WeaveTime: Stream from Earlier Frames into Emergent Memory in VideoLLMs

Conference: CVPR 2026
arXiv: 2602.22142
Code: None (Coming soon)
Area: Multimodal / Streaming Video Understanding
Keywords: Video-LLM, streaming VQA, temporal order, memory cache, uncertainty-gated retrieval

TL;DR

This work diagnoses the "Time-Agnosticism" issue in current Video-LLMs and proposes the WeaveTime framework. It endows the model with temporal awareness through a Streaming Temporal Perception Enhancement (SOPE) auxiliary task during training. At inference, it implements efficient adaptive memory retrieval via an uncertainty-gated Past-Current Dynamic Focus Cache (PCDF-Cache), achieving significant improvements in streaming video QA.

Background & Motivation

Background: Modern visual understanding systems are increasingly deployed in streaming scenarios where frame sequences arrive in real-time (e.g., autonomous driving, human-computer interaction, real-time monitoring). Video-LLM-based methods (e.g., LLaVA-Video, Qwen2-VL) perform excellently in offline settings but face fundamental challenges in streaming contexts.

Limitations of Prior Work: 1. Current Video-LLMs suffer from Time-Agnosticism: they treat videos as unordered bags of evidence rather than causally ordered sequences. Experiments show that shuffling frame order has almost no impact on model accuracy and even improves performance on certain temporal tasks (whereas human performance drops sharply). 2. Existing streaming methods (e.g., StreamBridge, VideoLLM-Online) either require large-scale specialized streaming datasets and high-cost training or rely on customized memory mechanisms with sub-optimal results. 3. Compressed memory (selecting/merging/dropping visual features) leads to information loss; retrieval-based memory retains information but suffers from unnecessary long-range reloading and loss of temporal focus.

Key Challenge: Video-LLMs lack genuine temporal reasoning capabilities, and existing streaming augmentation methods fail to balance "temporal awareness" with "memory efficiency."

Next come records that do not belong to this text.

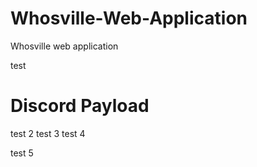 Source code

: # Whosville-Web-Application
Whosville web application

test
# Discord Payload
test 2 
test 3
test 4 



test 5
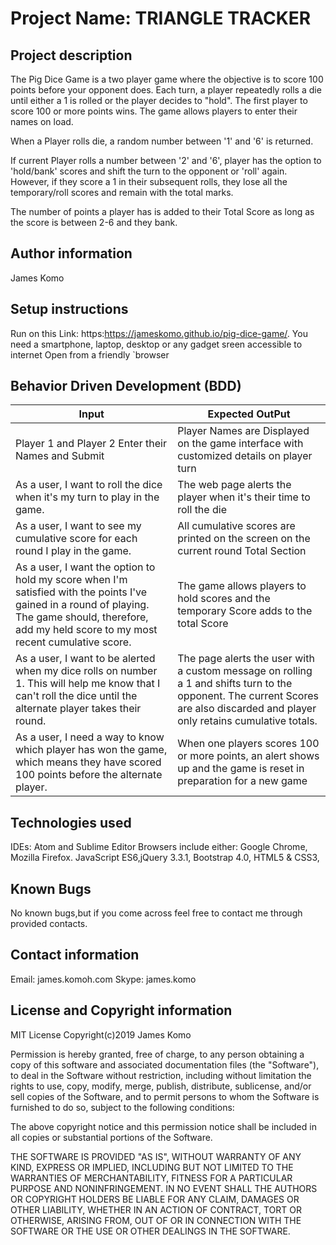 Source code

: # **Project Name: TRIANGLE TRACKER**

## **Project description**
The Pig Dice Game is a two player game where the objective is to score 100 points before your opponent does. Each turn, a player repeatedly rolls a die until either a 1 is rolled or the player decides to "hold". The first player to score 100 or more points wins. The game allows players to enter their names on load. 

When a Player rolls die, a random number between '1' and '6' is returned.

If current Player rolls a number between '2' and '6', player has the option to 'hold/bank' scores and shift the turn to the opponent or 'roll' again. However, if they score a 1 in their subsequent rolls, they lose all the temporary/roll scores and remain with the total marks.


The number of points a player has is added to their Total Score as long as the score is between 2-6 and they bank.


## **Author information**

James Komo


## **Setup instructions**

Run on this Link: https:https://jameskomo.github.io/pig-dice-game/.
You need a smartphone, laptop, desktop or any gadget sreen accessible to internet
Open from a friendly `browser


## **Behavior Driven Development (BDD)**

| Input                                                                                                                                                                                                   	| Expected OutPut                                                                                                                                                                 	|
|---------------------------------------------------------------------------------------------------------------------------------------------------------------------------------------------------------	|---------------------------------------------------------------------------------------------------------------------------------------------------------------------------------	|
| Player 1 and Player 2 Enter their Names and Submit                                                                                                                                                      	| Player Names are Displayed on the game interface with customized details on player turn                                                                                         	|
| As a user, I want to roll the dice when it's my turn to play in the game.                                                                                                                               	| The web page alerts the player when it's their time to roll the die                                                                                                             	|
| As a user, I want to see my cumulative score for each round I play in the game.                                                                                                                         	| All cumulative scores are printed on the screen  on the current round Total Section                                                                                             	|
| As a user, I want the option to hold my score when I'm satisfied with  the points I've gained in a round of playing.  The game should, therefore, add my held score to my most recent cumulative score. 	| The game allows players to hold scores and  the temporary Score adds to the total Score                                                                                         	|
| As a user, I want to be alerted when my dice rolls on number 1.  This will help me know that I can't roll the dice  until the alternate player takes their round.                                       	| The page alerts the user with a custom message on rolling a 1 and shifts turn to the opponent. The current Scores are also discarded and player only retains cumulative totals. 	|
| As a user, I need a way to know which player has won the game,  which means they have scored 100 points before the alternate player.                                                                    	| When one players scores 100 or more points, an alert shows up and the game is reset in preparation for a new game                                                               	|

## **Technologies used**

IDEs: Atom and Sublime Editor
Browsers include either: Google Chrome, Mozilla Firefox.
JavaScript ES6,jQuery 3.3.1, Bootstrap 4.0, HTML5 & CSS3,


## **Known Bugs**

No known bugs,but if you come across feel free to contact me through provided contacts.


## **Contact information**

Email: james.komoh.com Skype: james.komo



## **License and Copyright information**

MIT License
Copyright(c)2019 James Komo

Permission is hereby granted, free of charge, to any person obtaining a copy of this software and associated documentation files (the "Software"), to deal in the Software without restriction, including without limitation the rights to use, copy, modify, merge, publish, distribute, sublicense, and/or sell copies of the Software, and to permit persons to whom the Software is furnished to do so, subject to the following conditions:

The above copyright notice and this permission notice shall be included in all copies or substantial portions of the Software.

THE SOFTWARE IS PROVIDED "AS IS", WITHOUT WARRANTY OF ANY KIND, EXPRESS OR IMPLIED, INCLUDING BUT NOT LIMITED TO THE WARRANTIES OF MERCHANTABILITY, FITNESS FOR A PARTICULAR PURPOSE AND NONINFRINGEMENT. IN NO EVENT SHALL THE AUTHORS OR COPYRIGHT HOLDERS BE LIABLE FOR ANY CLAIM, DAMAGES OR OTHER LIABILITY, WHETHER IN AN ACTION OF CONTRACT, TORT OR OTHERWISE, ARISING FROM, OUT OF OR IN CONNECTION WITH THE SOFTWARE OR THE USE OR OTHER DEALINGS IN THE SOFTWARE.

Goal: To address two coupled issues caused by Time-Agnosticism: Temporal Order Ambiguity and Past-Current Focus Blindness.

Key Insight: Teach temporal order first, then utilize it during inference—"first teach order, then use order."

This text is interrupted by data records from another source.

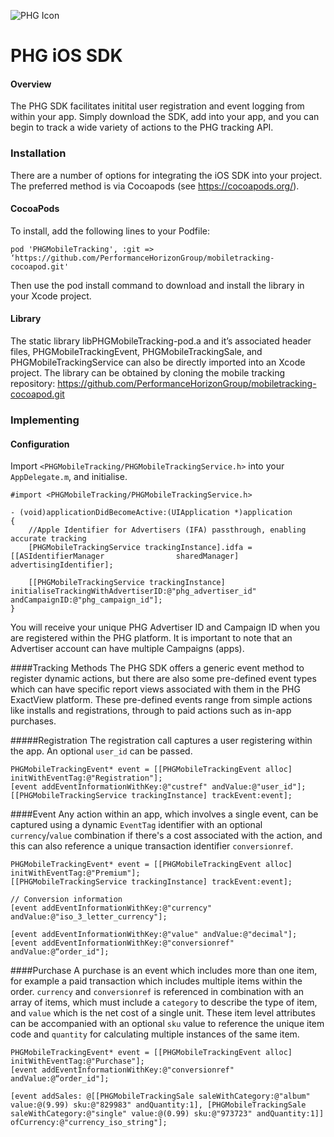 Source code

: ![PHG Icon](http://performancehorizon.com/img/logo-on-white.svg)

# PHG iOS SDK
#### Overview

The PHG SDK facilitates initital user registration and event logging from within your app. Simply download the SDK, add into your app, and you can begin to track a wide variety of actions to the PHG tracking API.

### Installation

There are a number of options for integrating the iOS SDK into your project.  The preferred method is via Cocoapods (see <https://cocoapods.org/>).

#### CocoaPods

To install, add the following lines to your Podfile:

	pod 'PHGMobileTracking', :git => ‘https://github.com/PerformanceHorizonGroup/mobiletracking-cocoapod.git'

Then use the pod install command to download and install the library in your Xcode project.

#### Library

The static library libPHGMobileTracking-pod.a and it’s associated header files, PHGMobileTrackingEvent, PHGMobileTrackingSale, and PHGMobileTrackingService can also be directly imported into an Xcode project.  The library can be obtained by cloning the mobile tracking repository: <https://github.com/PerformanceHorizonGroup/mobiletracking-cocoapod.git>

### Implementing
#### Configuration

Import `<PHGMobileTracking/PHGMobileTrackingService.h>` into your `AppDelegate.m`, and initialise.

	#import <PHGMobileTracking/PHGMobileTrackingService.h>
	
	- (void)applicationDidBecomeActive:(UIApplication *)application
	{ 
		//Apple Identifier for Advertisers (IFA) passthrough, enabling accurate tracking 
		[PHGMobileTrackingService trackingInstance].idfa = [[ASIdentifierManager 		   		sharedManager] advertisingIdentifier];
	
		[[PHGMobileTrackingService trackingInstance] 			  	initialiseTrackingWithAdvertiserID:@"phg_advertiser_id" 										     andCampaignID:@"phg_campaign_id"];
	}

You will receive your unique PHG Advertiser ID and Campaign ID when you are registered within the PHG platform. It is important to note that an Advertiser account can have multiple Campaigns (apps).

####Tracking Methods
The PHG SDK offers a generic event method to register dynamic actions, but there are also some pre-defined event types which can have specific report views associated with them in the PHG ExactView platform. These pre-defined events range from simple actions like installs and registrations, through to paid actions such as in-app purchases.

#####Registration
The registration call captures a user registering within the app. An optional `user_id` can be passed.

    PHGMobileTrackingEvent* event = [[PHGMobileTrackingEvent alloc] initWithEventTag:@"Registration"];
	[event addEventInformationWithKey:@"custref" andValue:@"user_id"];
	[[PHGMobileTrackingService trackingInstance] trackEvent:event];

####Event
Any action within an app, which involves a single event, can be captured using a dynamic `EventTag` identifier with an optional `currency`/`value` combination if there's a cost associated with the action, and this can also reference a unique transaction identifier `conversionref`.

	PHGMobileTrackingEvent* event = [[PHGMobileTrackingEvent alloc] initWithEventTag:@"Premium"];
	[[PHGMobileTrackingService trackingInstance] trackEvent:event];

	// Conversion information
	[event addEventInformationWithKey:@"currency"
	andValue:@"iso_3_letter_currency"];

	[event addEventInformationWithKey:@"value" andValue:@"decimal"];
	[event addEventInformationWithKey:@"conversionref" andValue:@“order_id"];

####Purchase
A purchase is an event which includes more than one item, for example a paid transaction which includes multiple items within the order. `currency` and `conversionref` is referenced in combination with an array of items, which must include a `category` to describe the type of item, and `value` which is the net cost of a single unit. These item level attributes can be accompanied with an optional `sku` value to reference the unique item code and `quantity` for calculating multiple instances of the same item.

	PHGMobileTrackingEvent* event = [[PHGMobileTrackingEvent alloc] initWithEventTag:@"Purchase"];
	[event addEventInformationWithKey:@"conversionref" andValue:@“order_id"];

	[event addSales: @[[PHGMobileTrackingSale saleWithCategory:@"album" value:@(9.99) sku:@"829983" andQuantity:1], [PHGMobileTrackingSale saleWithCategory:@"single" value:@(0.99) sku:@"973723" andQuantity:1]] ofCurrency:@"currency_iso_string"];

Core Idea: Empower the model to perceive frame order through a lightweight temporal reconstruction auxiliary task, followed by demand-driven backtracking using uncertainty-driven coarse-to-fine retrieval.

Method

Overall Architecture

WeaveTime targets the "Time-Agnosticism" of Video-LLMs—the tendency of models to treat videos as unordered bags of evidence where shuffling frames barely affects accuracy. It is a plug-and-play, model-agnostic streaming QA framework following the principle of "first teach order, then use order." During training, Streaming Temporal Perception Enhancement (SOPE) teaches the model that "frames have a sequence" via a temporal reconstruction task. During inference, the Past-Current Dynamic Focus Cache (PCDF-Cache) utilizes uncertainty gating and coarse-to-fine retrieval, allowing the model to trace back through history on demand rather than reloading excessively.

%%{init: {'flowchart': {'rankSpacing': 24, 'nodeSpacing': 28, 'padding': 6, 'wrappingWidth': 400}}}%%
flowchart TD
    A["Video Frame Stream + Question"] --> B["SOPE: Streaming Temporal Perception Enhancement (Training)<br/>Timestamp tokens + Shuffled frame reconstruction"]
    B --> C["PCDF-Cache Inference<br/>Short-term window response + Entropy H_t calculation"]
    C --> D{"H_t < δ ?"}
    D -->| "Yes, skip retrieval" | F["Output Answer"]
    D -->| "No" | E["Coarse-to-fine Retrieval<br/>Frame-level screening + Late-interaction matching"]
    E --> F

Key Designs

1. Time-Agnosticism Diagnosis: Proving models neglect temporal order

This is motivated by a set of control experiments: when video frames are shuffled, model accuracy remains nearly unchanged or even improves in temporal awareness and action recognition tasks. In contrast, human performance on shuffled videos without timestamps collapses (dropping from 1.0 to 0.0–0.2) and only recovers when timestamps are provided. Heatmaps further reveal temporal position biases—focusing on the start and end of short videos and biased towards the beginning of long videos. These diagnostics indicate that Video-LLMs rely on spatio-temporal shortcuts and position biases rather than causal reasoning, justifying the need for temporal enhancement.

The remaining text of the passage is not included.